A market observer said that the Enron situation - and the consequent fall from grace which it had caused for such well-regarded energy-related names such as Calpine and another power plant company, AES Corp. - was causing some nervousness in the (currently) high-grade rated gas pipeline sector, since Enron also was active in this business as well as energy trading and some investors saw the company's ruin as a cautionary tale, especially with the weakening of oil and gas prices over the last few months.

"There was frantic action Thursday in El Paso Corp.," he noted. "It was fallout from the Enron thing, but they bounced back again quickly. They widened out about 25 basis points, but then came back up to end essentially unchanged."

He continued that "the same thing happened with Williams Cos., all of the pipeline-type companies, really, they went the same way, going down and then coming back up as the buyers stepped in. There is a little concern with the pipeline companies because of the Enron thing."

He quoted them trading about 300 to 315 basis points over Treasuries, "still for the grade of the issues, that's a little bit on the cheap side," although he said that the Enron concerns have been largely factored into their spread (i.e. price) movements over the past week or so.

In the primary, rather than focusing on what happened, conversations with market players Thursday centered on what did NOT happen: satellite TV companies Pegasus and Echostar.

Talk ran rampant throughout Thursday morning that Echostar would announce $1 billion of new issuance, perhaps more, via bookrunners Deutsche Banc Alex. Brown and Credit Suisse First Boston. Rumors of the deal began circulating almost a week ago.

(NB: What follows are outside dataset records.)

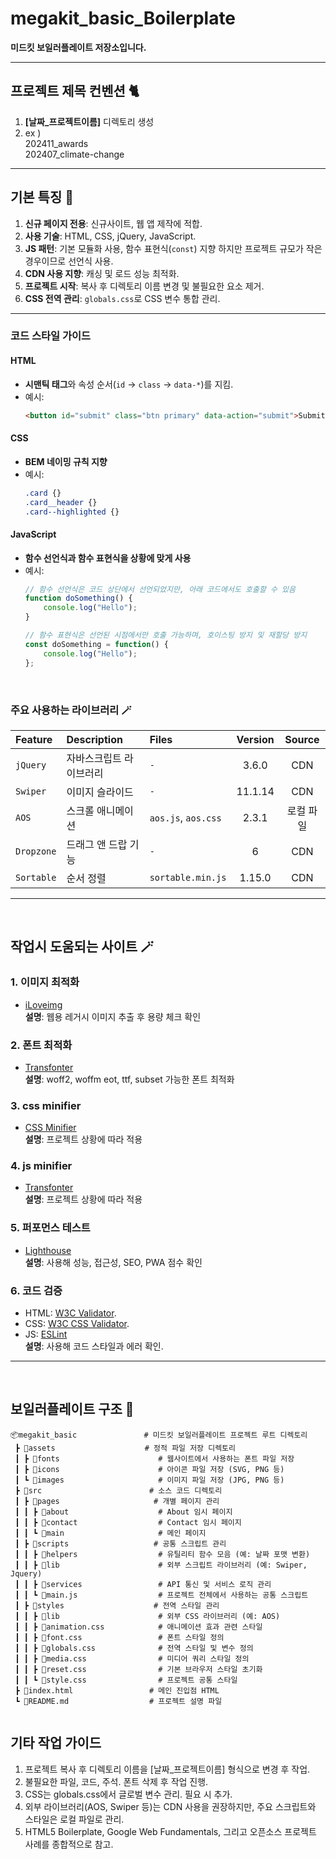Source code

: # megakit_basic_Boilerplate

**미드킷 보일러플레이트 저장소입니다.**  

***

## 프로젝트 제목 컨벤션 🐈

1. **[날짜_프로젝트이름]** 디렉토리 생성
2. ex )  
      202411_awards  
      202407_climate-change
***

## 기본 특징 🐉

1. **신규 페이지 전용**: 신규사이트, 웹 앱 제작에 적합.
2. **사용 기술**: HTML, CSS, jQuery, JavaScript.
3. **JS 패턴**: 기본 모듈화 사용, 함수 표현식(`const`) 지향 하지만 프로젝트 규모가 작은 경우이므로 선언식 사용.
4. **CDN 사용 지향**: 캐싱 및 로드 성능 최적화.
5. **프로젝트 시작**: 복사 후 디렉토리 이름 변경 및 불필요한 요소 제거.
6. **CSS 전역 관리**: `globals.css`로 CSS 변수 통합 관리.

---
### **코드 스타일 가이드**
#### **HTML**
- **시맨틱 태그**와 속성 순서(`id` → `class` → `data-*`)를 지킴.
- 예시:
  ```html
  <button id="submit" class="btn primary" data-action="submit">Submit</button>
  ```
#### **CSS**
- **BEM 네이밍 규칙 지향**
- 예시:
  ```css
  .card {}
  .card__header {}
  .card--highlighted {}
  ```
#### **JavaScript**
- **함수 선언식과 함수 표현식을 상황에 맞게 사용**
- 예시:
  ```javascript
  // 함수 선언식은 코드 상단에서 선언되었지만, 아래 코드에서도 호출할 수 있음
  function doSomething() {
      console.log("Hello");
  }

  // 함수 표현식은 선언된 시점에서만 호출 가능하며, 호이스팅 방지 및 재할당 방지
  const doSomething = function() {
      console.log("Hello");
  };

  ```

<br>  

### **주요 사용하는 라이브러리** 🪄
| Feature          | Description               | Files                             | Version   | Source       |
| :-------------- | :----------------------- | :-------------------------------- | :--------:| :----------: |
| `jQuery`         | 자바스크립트 라이브러리  | `-`             | 3.6.0     | CDN          |
| `Swiper`         | 이미지 슬라이드          | `-` | 11.1.14  | CDN          |
| `AOS`            | 스크롤 애니메이션        | `aos.js`, `aos.css`               | 2.3.1     | 로컬 파일    |
| `Dropzone`       | 드래그 앤 드랍 기능      | `-` | 6       | CDN          |
| `Sortable`       | 순서 정렬                | `sortable.min.js`                 | 1.15.0    | CDN          |

***
<br>

## 작업시 도움되는 사이트 🪄
### 1. 이미지 최적화
  - [iLoveimg](https://www.iloveimg.com/ko/compress-image)  
  **설명**: 웹용 레거시 이미지 추출 후 용량 체크 확인
### 2. 폰트 최적화 
  - [Transfonter](https://transfonter.org/)  
  **설명**: woff2, woffm eot, ttf, subset 가능한 폰트 최적화 
### 3. css minifier
  - [CSS Minifier](https://www.toptal.com/developers/cssminifier)  
  **설명**: 프로젝트 상황에 따라 적용
### 4. js minifier 
  - [Transfonter](https://www.toptal.com/developers/javascript-minifier)  
  **설명**: 프로젝트 상황에 따라 적용
### 5. 퍼포먼스 테스트
  - [Lighthouse](https://developers.google.com/web/tools/lighthouse)  
  **설명**: 사용해 성능, 접근성, SEO, PWA 점수 확인
### 6. 코드 검증
- HTML: [W3C Validator](https://validator.w3.org/).
- CSS: [W3C CSS Validator](https://jigsaw.w3.org/css-validator/).
- JS: [ESLint](https://eslint.org/)  
**설명**: 사용해 코드 스타일과 에러 확인.

***
<br>

##  보일러플레이트 구조 🧱

```
📦megakit_basic               # 미드킷 보일러플레이트 프로젝트 루트 디렉토리
 ┣ 📂assets                    # 정적 파일 저장 디렉토리
 ┃ ┣ 📂fonts                      # 웹사이트에서 사용하는 폰트 파일 저장
 ┃ ┣ 📂icons                      # 아이콘 파일 저장 (SVG, PNG 등)
 ┃ ┗ 📂images                     # 이미지 파일 저장 (JPG, PNG 등)
 ┣ 📂src                        # 소스 코드 디렉토리
 ┃ ┣ 📂pages                     # 개별 페이지 관리
 ┃ ┃ ┣ 📂about                    # About 임시 페이지
 ┃ ┃ ┣ 📂contact                  # Contact 임시 페이지
 ┃ ┃ ┗ 📂main                     # 메인 페이지
 ┃ ┣ 📂scripts                   # 공통 스크립트 관리
 ┃ ┃ ┣ 📂helpers                  # 유틸리티 함수 모음 (예: 날짜 포맷 변환)
 ┃ ┃ ┣ 📂lib                      # 외부 스크립트 라이브러리 (예: Swiper, Jquery)
 ┃ ┃ ┣ 📂services                 # API 통신 및 서비스 로직 관리
 ┃ ┃ ┗ 📜main.js                  # 프로젝트 전체에서 사용하는 공통 스크립트
 ┃ ┣ 📂styles                    # 전역 스타일 관리
 ┃ ┃ ┣ 📂lib                      # 외부 CSS 라이브러리 (예: AOS)
 ┃ ┃ ┣ 📜animation.css            # 애니메이션 효과 관련 스타일
 ┃ ┃ ┣ 📜font.css                 # 폰트 스타일 정의
 ┃ ┃ ┣ 📜globals.css              # 전역 스타일 및 변수 정의
 ┃ ┃ ┣ 📜media.css                # 미디어 쿼리 스타일 정의
 ┃ ┃ ┣ 📜reset.css                # 기본 브라우저 스타일 초기화
 ┃ ┃ ┗ 📜style.css                # 프로젝트 공통 스타일
 ┣ 📜index.html                 # 메인 진입점 HTML
 ┗ 📜README.md                  # 프로젝트 설명 파일


```

##  기타 작업 가이드
1. 프로젝트 복사 후 디렉토리 이름을 [날짜_프로젝트이름] 형식으로 변경 후 작업.
2. 불필요한 파일, 코드, 주석. 폰트 삭제 후 작업 진행.
3. CSS는 globals.css에서 글로벌 변수 관리. 필요 시 추가.
4. 외부 라이브러리(AOS, Swiper 등)는 CDN 사용을 권장하지만, 주요 스크립트와 스타일은 로컬 파일로 관리.
5. HTML5 Boilerplate, Google Web Fundamentals, 그리고 오픈소스 프로젝트 사례를 종합적으로 참고.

By mid-afternoon Thursday, sources were saying that EchoStar would not be coming after all that day. By late afternoon two sell-siders told Prospect News that the deal was expected to emerge Friday.

Late in Thursday's session terms on a significantly altered Pegasus deal had not appeared, according to a syndicate source. The source said that it had been downsized from $250 million to $175 million. And in place of the originally announced 11¼% area price talk the deal was being talked Thursday afternoon with an 11¼% coupon but to price at a discount for a yield of 12%-12¼%.

Some on the sell-side speculated that Pegasus's difficulties in taking wing were tied to the emergence of EchoStar's mammoth offering waiting in the wings. Others said that EchoStar would certainly be paying attention to Pegasus, attempting to gauge the market's receptivity to another satellite TV credit.

One source from the Pegasus syndicate told Prospect News that Pegasus would certainly suffer from its B3/CCC+ ratings, announced by rating agencies over the last two sessions.

"The Moody's rating didn't help," the source said. "Fortunately, Moody's at least gave them a B3. The thing that is hurting them is S&P's CCC+. Whenever you have 'the hooks' on a deal people get a little bit nervous."

What did happen on the primary, Thursday:

--Unisys Corp. announced $150 million three-year notes via Salomon Smith Barney to price Friday;

--Terms emerged on Senior Housing Properties $200 million of 10-year notes which priced to yield 8 ¾%;

--Mandalay Resort Group priced an upsized offering of $300 million eight-year notes to yield 9½%;

--Price talk of 9-9¼% was heard on The Great Atlantic & Pacific Tea Co., Inc. $225 million 10-year notes via Lehman Brothers; and

--Price talk of 11% area came out on IPC Acquisition Corp.'s $150 million of notes due 2009.

In addition to A&P, IPC Acquisition, Unisys and Pegasus, Friday's business includes United Surgical Partners, Inc. with $150 million, Ainsworth Lumber Co. with $95 million and Gray Communications Systems with $180 million, for a total of $1.15 billion.